Information shown:
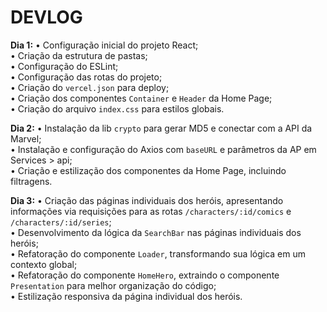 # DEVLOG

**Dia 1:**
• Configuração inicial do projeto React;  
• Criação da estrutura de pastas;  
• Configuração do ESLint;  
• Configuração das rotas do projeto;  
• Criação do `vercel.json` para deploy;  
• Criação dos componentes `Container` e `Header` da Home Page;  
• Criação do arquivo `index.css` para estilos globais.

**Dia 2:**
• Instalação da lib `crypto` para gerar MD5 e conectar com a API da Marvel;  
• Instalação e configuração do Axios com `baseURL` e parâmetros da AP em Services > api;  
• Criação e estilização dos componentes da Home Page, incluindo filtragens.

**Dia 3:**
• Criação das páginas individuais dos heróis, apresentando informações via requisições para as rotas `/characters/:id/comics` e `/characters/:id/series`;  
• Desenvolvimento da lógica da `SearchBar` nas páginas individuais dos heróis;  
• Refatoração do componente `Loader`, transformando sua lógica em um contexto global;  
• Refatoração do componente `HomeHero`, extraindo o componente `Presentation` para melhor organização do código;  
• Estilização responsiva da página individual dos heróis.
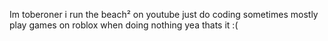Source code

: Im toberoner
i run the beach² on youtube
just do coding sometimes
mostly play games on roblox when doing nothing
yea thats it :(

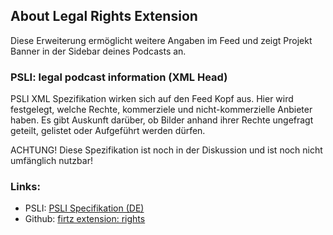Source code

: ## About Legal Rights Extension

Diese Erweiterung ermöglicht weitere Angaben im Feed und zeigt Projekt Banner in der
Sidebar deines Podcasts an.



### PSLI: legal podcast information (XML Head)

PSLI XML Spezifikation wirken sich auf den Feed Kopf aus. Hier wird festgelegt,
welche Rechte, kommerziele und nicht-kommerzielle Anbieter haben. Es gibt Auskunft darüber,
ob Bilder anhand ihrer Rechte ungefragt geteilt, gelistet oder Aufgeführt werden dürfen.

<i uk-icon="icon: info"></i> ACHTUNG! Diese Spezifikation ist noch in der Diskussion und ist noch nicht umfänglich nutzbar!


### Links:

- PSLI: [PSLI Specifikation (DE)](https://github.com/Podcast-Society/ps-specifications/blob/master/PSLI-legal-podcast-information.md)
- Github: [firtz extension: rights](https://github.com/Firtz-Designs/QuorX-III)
==
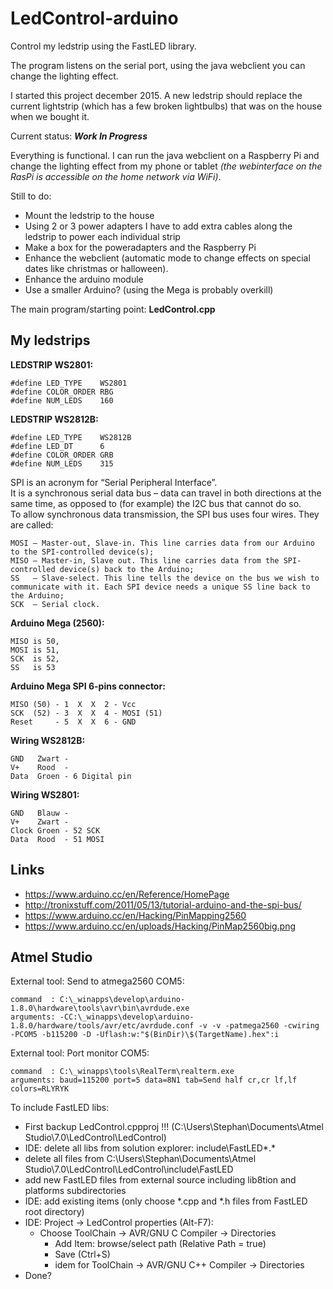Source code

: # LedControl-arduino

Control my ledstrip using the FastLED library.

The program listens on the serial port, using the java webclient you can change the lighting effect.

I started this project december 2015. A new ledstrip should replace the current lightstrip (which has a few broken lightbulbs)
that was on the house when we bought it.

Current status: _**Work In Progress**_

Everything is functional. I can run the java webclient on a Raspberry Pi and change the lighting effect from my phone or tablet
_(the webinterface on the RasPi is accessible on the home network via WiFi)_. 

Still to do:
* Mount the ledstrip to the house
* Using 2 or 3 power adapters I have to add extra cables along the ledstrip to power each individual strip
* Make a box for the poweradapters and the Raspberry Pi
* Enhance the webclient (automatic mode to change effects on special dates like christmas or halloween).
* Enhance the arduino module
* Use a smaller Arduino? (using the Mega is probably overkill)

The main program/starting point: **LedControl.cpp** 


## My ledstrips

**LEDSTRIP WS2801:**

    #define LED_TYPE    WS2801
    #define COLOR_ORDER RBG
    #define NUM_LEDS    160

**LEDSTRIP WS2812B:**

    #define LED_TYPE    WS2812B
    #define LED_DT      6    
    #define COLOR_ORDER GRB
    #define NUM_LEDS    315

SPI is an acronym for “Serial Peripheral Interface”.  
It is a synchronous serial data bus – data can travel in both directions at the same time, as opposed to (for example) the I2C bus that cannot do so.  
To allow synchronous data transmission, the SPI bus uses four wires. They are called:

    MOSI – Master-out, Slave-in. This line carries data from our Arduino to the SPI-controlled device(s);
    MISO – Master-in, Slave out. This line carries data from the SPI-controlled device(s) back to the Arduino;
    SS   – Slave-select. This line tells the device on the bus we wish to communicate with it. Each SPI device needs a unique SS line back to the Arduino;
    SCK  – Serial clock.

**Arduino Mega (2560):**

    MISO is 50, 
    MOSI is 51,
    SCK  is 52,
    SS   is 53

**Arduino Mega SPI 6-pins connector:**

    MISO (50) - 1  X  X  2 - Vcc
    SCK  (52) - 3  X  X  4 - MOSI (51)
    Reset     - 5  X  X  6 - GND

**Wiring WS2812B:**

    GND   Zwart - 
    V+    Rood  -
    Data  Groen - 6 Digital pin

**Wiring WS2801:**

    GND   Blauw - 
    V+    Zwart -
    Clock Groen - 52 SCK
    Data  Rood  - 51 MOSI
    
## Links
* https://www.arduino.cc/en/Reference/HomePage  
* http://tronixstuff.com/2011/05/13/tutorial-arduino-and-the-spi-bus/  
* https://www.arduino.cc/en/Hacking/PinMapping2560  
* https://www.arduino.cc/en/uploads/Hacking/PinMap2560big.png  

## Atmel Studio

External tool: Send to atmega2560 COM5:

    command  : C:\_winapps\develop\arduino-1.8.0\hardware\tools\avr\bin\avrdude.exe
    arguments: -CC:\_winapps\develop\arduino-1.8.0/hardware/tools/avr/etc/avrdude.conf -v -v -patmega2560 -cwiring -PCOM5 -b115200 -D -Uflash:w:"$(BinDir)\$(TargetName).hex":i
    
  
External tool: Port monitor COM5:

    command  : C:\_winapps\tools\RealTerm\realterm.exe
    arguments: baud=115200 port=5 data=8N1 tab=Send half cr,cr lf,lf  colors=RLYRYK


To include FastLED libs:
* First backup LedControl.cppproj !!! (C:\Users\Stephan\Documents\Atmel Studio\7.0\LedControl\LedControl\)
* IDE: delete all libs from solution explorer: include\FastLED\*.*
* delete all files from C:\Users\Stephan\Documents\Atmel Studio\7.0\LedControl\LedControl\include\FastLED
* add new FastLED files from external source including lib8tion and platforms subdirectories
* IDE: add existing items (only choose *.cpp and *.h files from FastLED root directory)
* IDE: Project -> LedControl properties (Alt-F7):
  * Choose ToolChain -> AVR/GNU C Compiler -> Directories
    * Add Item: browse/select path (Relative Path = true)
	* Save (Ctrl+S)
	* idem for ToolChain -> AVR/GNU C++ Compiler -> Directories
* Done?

Activity: From the material above, copy every line where the word "Compiler" is found.

Worked solution:
  * Choose ToolChain -> AVR/GNU C Compiler -> Directories
	* idem for ToolChain -> AVR/GNU C++ Compiler -> Directories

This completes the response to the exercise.